→ **TASK**:
Searching the material below, find each line that includes the word "previously", and copy it.

→ **MATERIALS PROVIDED**:
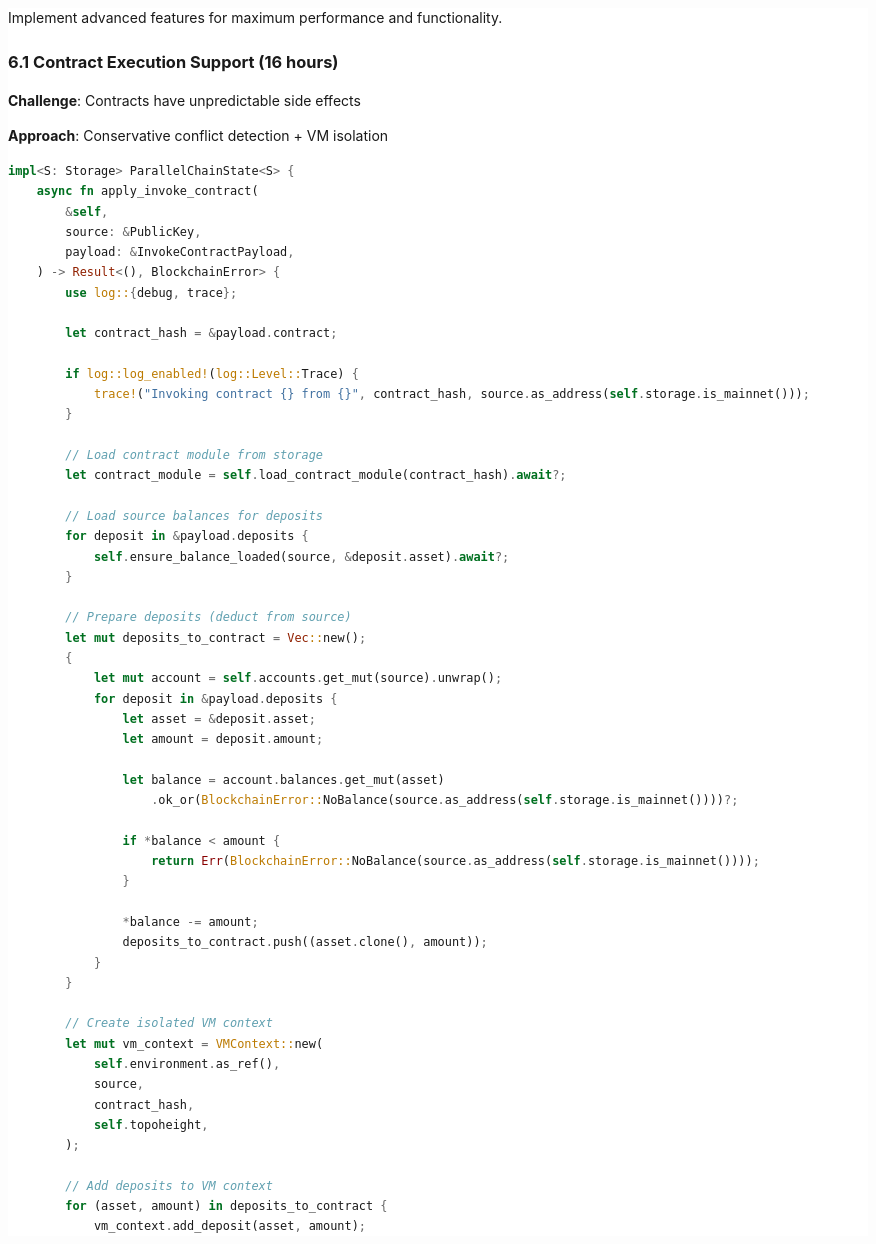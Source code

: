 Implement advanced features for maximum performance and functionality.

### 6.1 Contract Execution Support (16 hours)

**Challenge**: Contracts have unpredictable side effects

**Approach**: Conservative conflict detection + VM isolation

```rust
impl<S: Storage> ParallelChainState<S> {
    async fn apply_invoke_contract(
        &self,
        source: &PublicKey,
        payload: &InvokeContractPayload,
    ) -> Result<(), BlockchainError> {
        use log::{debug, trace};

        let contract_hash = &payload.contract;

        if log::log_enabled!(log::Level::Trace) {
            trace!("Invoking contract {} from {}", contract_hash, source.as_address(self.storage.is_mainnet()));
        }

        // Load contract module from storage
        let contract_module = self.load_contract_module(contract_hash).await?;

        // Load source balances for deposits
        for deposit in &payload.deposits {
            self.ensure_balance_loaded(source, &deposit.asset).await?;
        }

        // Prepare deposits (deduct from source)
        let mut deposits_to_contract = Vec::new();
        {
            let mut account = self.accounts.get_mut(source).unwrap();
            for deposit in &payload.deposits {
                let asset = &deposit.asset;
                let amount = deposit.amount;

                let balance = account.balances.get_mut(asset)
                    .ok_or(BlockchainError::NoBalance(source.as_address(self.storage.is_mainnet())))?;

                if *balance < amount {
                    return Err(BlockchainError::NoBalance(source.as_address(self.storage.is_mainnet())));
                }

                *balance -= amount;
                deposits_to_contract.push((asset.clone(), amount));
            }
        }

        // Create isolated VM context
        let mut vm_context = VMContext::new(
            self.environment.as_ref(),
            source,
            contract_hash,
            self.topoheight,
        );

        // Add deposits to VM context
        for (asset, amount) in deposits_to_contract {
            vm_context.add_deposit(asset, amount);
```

* * *

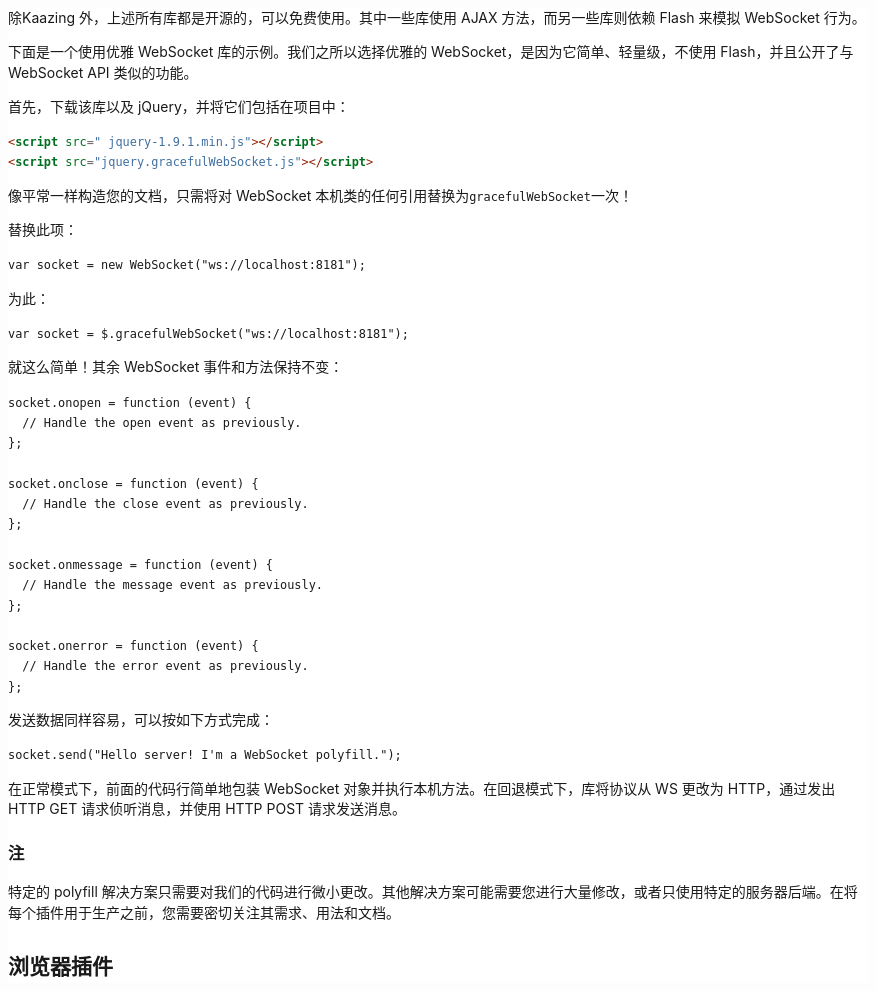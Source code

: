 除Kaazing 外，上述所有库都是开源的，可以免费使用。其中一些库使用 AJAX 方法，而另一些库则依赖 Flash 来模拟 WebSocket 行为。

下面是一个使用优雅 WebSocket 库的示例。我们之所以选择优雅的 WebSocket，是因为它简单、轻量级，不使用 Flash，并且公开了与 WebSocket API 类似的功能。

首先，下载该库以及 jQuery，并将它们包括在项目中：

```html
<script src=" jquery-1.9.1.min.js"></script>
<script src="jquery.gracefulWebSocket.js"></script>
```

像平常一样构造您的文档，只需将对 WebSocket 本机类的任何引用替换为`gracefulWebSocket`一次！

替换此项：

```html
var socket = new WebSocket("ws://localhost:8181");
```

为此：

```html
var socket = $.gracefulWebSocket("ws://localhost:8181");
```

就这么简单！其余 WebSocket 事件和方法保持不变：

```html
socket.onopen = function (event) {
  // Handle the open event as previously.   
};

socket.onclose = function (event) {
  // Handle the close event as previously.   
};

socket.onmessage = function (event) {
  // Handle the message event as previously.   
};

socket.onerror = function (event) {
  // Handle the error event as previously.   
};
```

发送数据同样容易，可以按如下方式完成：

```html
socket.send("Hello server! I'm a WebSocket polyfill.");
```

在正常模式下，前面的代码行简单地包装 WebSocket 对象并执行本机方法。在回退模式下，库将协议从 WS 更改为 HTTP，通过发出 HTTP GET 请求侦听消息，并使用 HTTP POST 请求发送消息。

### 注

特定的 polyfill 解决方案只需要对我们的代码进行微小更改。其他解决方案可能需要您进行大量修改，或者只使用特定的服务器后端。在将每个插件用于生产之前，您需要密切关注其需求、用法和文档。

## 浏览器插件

→ **REPLY**:
  // Handle the open event as previously.   
  // Handle the close event as previously.   
  // Handle the message event as previously.   
  // Handle the error event as previously.   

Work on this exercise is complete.